Peter Jackson Brings World War I Back from the Past
DIRECTED BY PETER JACKSON/2019 (U.S. Theatrical Release)
Peter Jackson doesn’t do anything by half measures, as evidenced by his epic, meticulously wrought Lord of the Rings and Hobbit films. It’s not surprising then that when asked to create a documentary in honor the centennial of World War I the result would be a work of staggering perfectionism. I can promise you that They Shall Not Grow Old is unlike any documentary you have seen before, because no one has attempted what Jackson did in making it.
They Shall Not Grow Old was commissioned by a partnership between England’s Imperial War Museum and 14-18 Now, as part of a program inviting artists to create works for the World War I centennial. As Peter Jackson explains in a making-of documentary that accompanies screenings of the film, the only requirements given to him were to use only footage from the Imperial War Museum’s archives and to “use it in an original way”. How do you do something original with 100 year old war footage? In Jackson’s case, the answer was to make the footage look as if it wasn’t 100 years old. And so began the monumental task of first digitally restoring 100 hours of footage, then after choosing what to use in the documentary, adjusting frame rate, colorizing, adding sound effects, and dubbing voices.

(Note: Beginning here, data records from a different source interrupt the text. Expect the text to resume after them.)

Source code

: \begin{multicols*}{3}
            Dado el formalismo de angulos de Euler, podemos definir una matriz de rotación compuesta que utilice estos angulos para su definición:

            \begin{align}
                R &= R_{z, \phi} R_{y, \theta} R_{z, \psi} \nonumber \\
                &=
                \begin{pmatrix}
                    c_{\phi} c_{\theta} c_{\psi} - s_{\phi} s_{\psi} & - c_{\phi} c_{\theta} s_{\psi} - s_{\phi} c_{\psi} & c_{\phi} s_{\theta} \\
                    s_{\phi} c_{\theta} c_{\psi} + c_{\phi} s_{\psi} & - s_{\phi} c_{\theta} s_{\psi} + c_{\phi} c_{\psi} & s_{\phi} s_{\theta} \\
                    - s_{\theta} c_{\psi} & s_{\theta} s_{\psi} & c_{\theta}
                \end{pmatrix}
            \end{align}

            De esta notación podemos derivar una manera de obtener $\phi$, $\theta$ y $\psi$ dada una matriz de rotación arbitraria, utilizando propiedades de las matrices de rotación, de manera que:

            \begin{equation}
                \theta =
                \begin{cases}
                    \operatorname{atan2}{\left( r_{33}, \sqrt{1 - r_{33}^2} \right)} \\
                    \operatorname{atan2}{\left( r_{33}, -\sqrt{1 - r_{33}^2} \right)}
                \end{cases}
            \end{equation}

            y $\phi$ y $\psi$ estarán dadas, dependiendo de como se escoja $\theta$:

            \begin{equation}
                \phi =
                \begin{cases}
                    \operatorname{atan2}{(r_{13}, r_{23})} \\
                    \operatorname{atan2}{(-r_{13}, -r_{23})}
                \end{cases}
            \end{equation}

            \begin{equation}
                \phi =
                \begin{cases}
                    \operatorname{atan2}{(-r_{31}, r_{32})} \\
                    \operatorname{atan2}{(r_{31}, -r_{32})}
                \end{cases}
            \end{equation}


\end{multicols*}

The end product is not perfect (colorized black and white footage is notorious for looking artificial and that problem has not been completely overcome here), but it is impressive. Jerky, silent footage become smooth, vivid, and accompanied by the sounds of not just battle, but the words of the soldiers themselves. That last bit – the dubbing – was accomplished with the help of forensic lip readers and Jackson’s commitment to having the lines delivered by people whose accents would match the soldiers’ regiments. That’s the kind of attention to detail I’m talking about. In another example of his fastidiousness, Jackson explains in the making-of portion how he researched uniforms to make sure that every piece of clothing, insignia, and button was appropriately colorized.

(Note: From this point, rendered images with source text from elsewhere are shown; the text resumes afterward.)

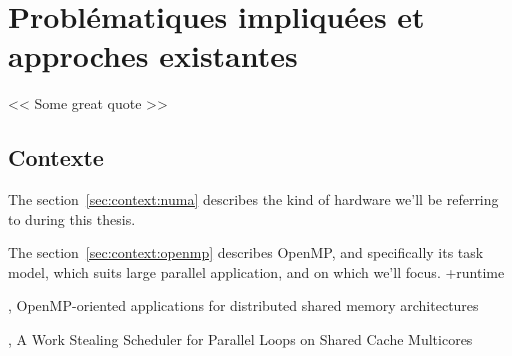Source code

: \part{Problématiques impliquées et approches existantes}

\begin{savequote}[6cm]
<< Some great quote  >>
\end{savequote}
\chapter{Contexte}
\chaptertoc

The section~\ref{sec:context:numa} describes the kind of hardware we'll be referring to during this thesis.

The section~\ref{sec:context:openmp} describes OpenMP, and specifically its task model, which suits large parallel application, and on which we'll focus.
+runtime








\cite{Marowka2004}, OpenMP-oriented applications for distributed shared memory architectures


\cite{Tchiboukdjian2010}, A Work Stealing Scheduler for Parallel Loops on Shared Cache Multicores

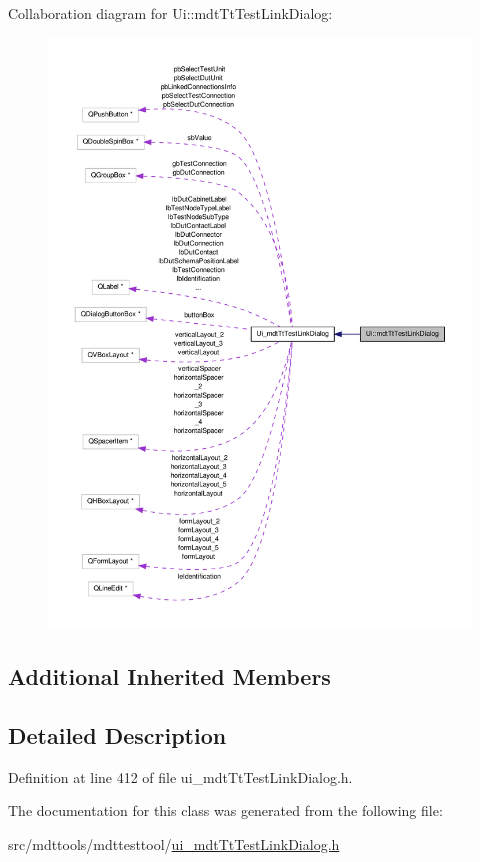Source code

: Collaboration diagram for Ui\-:\-:mdt\-Tt\-Test\-Link\-Dialog\-:
\nopagebreak
\begin{figure}[H]
\begin{center}
\leavevmode
\includegraphics[width=350pt]{class_ui_1_1mdt_tt_test_link_dialog__coll__graph}
\end{center}
\end{figure}
\subsection*{Additional Inherited Members}


\subsection{Detailed Description}


Definition at line 412 of file ui\-\_\-mdt\-Tt\-Test\-Link\-Dialog.\-h.



The documentation for this class was generated from the following file\-:\begin{DoxyCompactItemize}
\item 
src/mdttools/mdttesttool/\hyperlink{ui__mdt_tt_test_link_dialog_8h}{ui\-\_\-mdt\-Tt\-Test\-Link\-Dialog.\-h}\end{DoxyCompactItemize}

This could all sound like a stunt, a project undertaken just to see if it could be done. But the resulting film is remarkably effective. Suddenly soldiers who seem impossibly remote when seen in grainy, damaged bits of silent film appear as real men (or boys). Their faces look amused, tired, frightened, pained – and often, impossibly young. Depth is added by using as the film’s only narration clips from interviews with World War I soldiers conducted by the BBC in the 1960s and 70s. There’s a certain no-nonsense quality to their accounts which gives the film its tone: not sentimental or sensationalistic, neither romanticizing war nor fixating on it’s horrors. They did what they had to do, and they remember it without fuss.
To be sure, They Shall Not Grow Old contains some graphic and terrible images of the dead and injured (both men and horses). It’s not always easy to watch, but the work that Jackson has done dignifies the British soldiers who served on the Western Front. War may be hell, but it’s fought by real human beings who deserve to be remembered.